Coriza persistente, pigarro e sensação de catarro na garganta mesmo sem gripe podem estar relacionados ao gotejamento pós-nasal. O nariz e os seios da face produzem muco continuamente, mas, quando há excesso ou mudança na consistência da secreção, ela pode ficar mais perceptível ao escorrer pela parte de trás da garganta.
Por que o catarro fica preso na garganta
Normalmente, pequenas quantidades de muco são engolidas sem que a pessoa perceba. Quando a produção aumenta, porém, a secreção pode provocar pigarro, tosse, rouquidão e necessidade frequente de engolir, além da sensação de algo escorrendo atrás do nariz.

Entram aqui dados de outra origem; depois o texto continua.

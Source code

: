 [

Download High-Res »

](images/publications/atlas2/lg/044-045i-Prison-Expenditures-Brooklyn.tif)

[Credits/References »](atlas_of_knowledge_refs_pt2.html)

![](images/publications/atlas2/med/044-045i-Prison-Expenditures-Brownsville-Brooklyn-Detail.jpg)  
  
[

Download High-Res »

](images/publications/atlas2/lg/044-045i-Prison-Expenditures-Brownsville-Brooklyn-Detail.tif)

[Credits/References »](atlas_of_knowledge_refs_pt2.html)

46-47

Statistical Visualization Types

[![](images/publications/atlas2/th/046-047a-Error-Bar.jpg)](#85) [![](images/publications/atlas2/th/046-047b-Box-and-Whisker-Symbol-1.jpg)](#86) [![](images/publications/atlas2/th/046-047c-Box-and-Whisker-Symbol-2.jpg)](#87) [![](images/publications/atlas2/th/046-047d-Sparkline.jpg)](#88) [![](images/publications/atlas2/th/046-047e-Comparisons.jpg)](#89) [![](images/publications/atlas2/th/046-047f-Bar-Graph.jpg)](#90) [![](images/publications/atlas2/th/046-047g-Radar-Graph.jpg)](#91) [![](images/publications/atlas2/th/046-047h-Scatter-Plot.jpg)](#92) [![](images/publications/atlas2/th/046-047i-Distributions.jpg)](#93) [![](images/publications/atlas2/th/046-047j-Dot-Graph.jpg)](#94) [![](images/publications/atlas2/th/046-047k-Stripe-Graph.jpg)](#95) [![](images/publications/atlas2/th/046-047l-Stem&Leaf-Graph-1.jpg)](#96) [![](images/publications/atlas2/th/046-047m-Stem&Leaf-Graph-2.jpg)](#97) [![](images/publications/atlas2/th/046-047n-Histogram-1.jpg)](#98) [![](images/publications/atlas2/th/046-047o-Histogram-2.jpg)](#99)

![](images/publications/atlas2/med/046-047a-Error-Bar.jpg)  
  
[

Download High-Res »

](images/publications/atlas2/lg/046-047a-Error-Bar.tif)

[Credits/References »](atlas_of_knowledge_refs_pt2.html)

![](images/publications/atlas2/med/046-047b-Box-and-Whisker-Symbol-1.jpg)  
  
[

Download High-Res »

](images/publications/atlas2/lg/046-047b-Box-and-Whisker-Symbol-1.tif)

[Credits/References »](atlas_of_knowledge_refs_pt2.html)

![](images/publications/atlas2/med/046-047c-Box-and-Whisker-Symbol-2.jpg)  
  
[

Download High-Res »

Segundo a Cleveland Clinic, o gotejamento pós-nasal pode estar associado a alergias, resfriados, sinusite, mudanças no clima, ar seco e refluxo, entre outras causas. Por isso, tratar apenas a garganta nem sempre resolve o problema.
Revisão científica analisou gotejamento e tosse

Segundo a revisão Postnasal drip and postnasal drip-related cough, publicada na Current Opinion in Otolaryngology & Head and Neck Surgery, o gotejamento pós-nasal pode estar associado à tosse, embora os mecanismos envolvidos sejam complexos e outras causas também devam ser consideradas.
Isso é importante porque pigarro e tosse persistentes não confirmam sozinhos que a secreção nasal seja a responsável. Rinite, rinossinusite, asma e refluxo podem produzir sintomas semelhantes ou coexistir na mesma pessoa.
O que pode deixar a secreção mais incômoda
Algumas situações aumentam a produção de muco ou deixam a secreção mais espessa, tornando o catarro na garganta mais perceptível. Entre elas estão:
- rinite alérgica e contato com poeira, mofo ou outros alérgenos;
- sinusite e infecções respiratórias recentes;
- ar seco e mudanças de temperatura;
- exposição a fumaça e outros irritantes;
- baixa ingestão de líquidos.
Também existem outras possíveis causas de catarro na garganta, por isso sintomas que se repetem por semanas merecem investigação em vez de serem atribuídos automaticamente a uma gripe prolongada.
Como aliviar o pigarro no dia a dia
Manter as vias respiratórias hidratadas e controlar o fator desencadeante costuma ser mais útil do que tentar apenas eliminar o muco. Algumas medidas podem ajudar:
- beber água regularmente ao longo do dia;
- evitar fumaça, poeira e cheiros que pioram os sintomas;
- manter o ambiente menos seco quando possível;
- evitar pigarrear com força repetidamente, pois isso pode irritar ainda mais a garganta;
- seguir o tratamento indicado para alergia, sinusite ou outra causa identificada.

Quando o catarro precisa ser investigado
Procure avaliação médica se o pigarro, a coriza ou a tosse persistirem por semanas, estiverem piorando ou interferirem no sono e nas atividades diárias. Também merecem atenção febre, falta de ar, sangue na secreção, dor no peito, dificuldade para engolir ou perda de peso sem explicação.
O médico pode avaliar nariz, garganta e pulmões e investigar outras causas antes de definir o tratamento mais adequado para o excesso de secreção.
Este conteúdo é apenas informativo e não substitui a avaliação, o diagnóstico ou a orientação de um médico.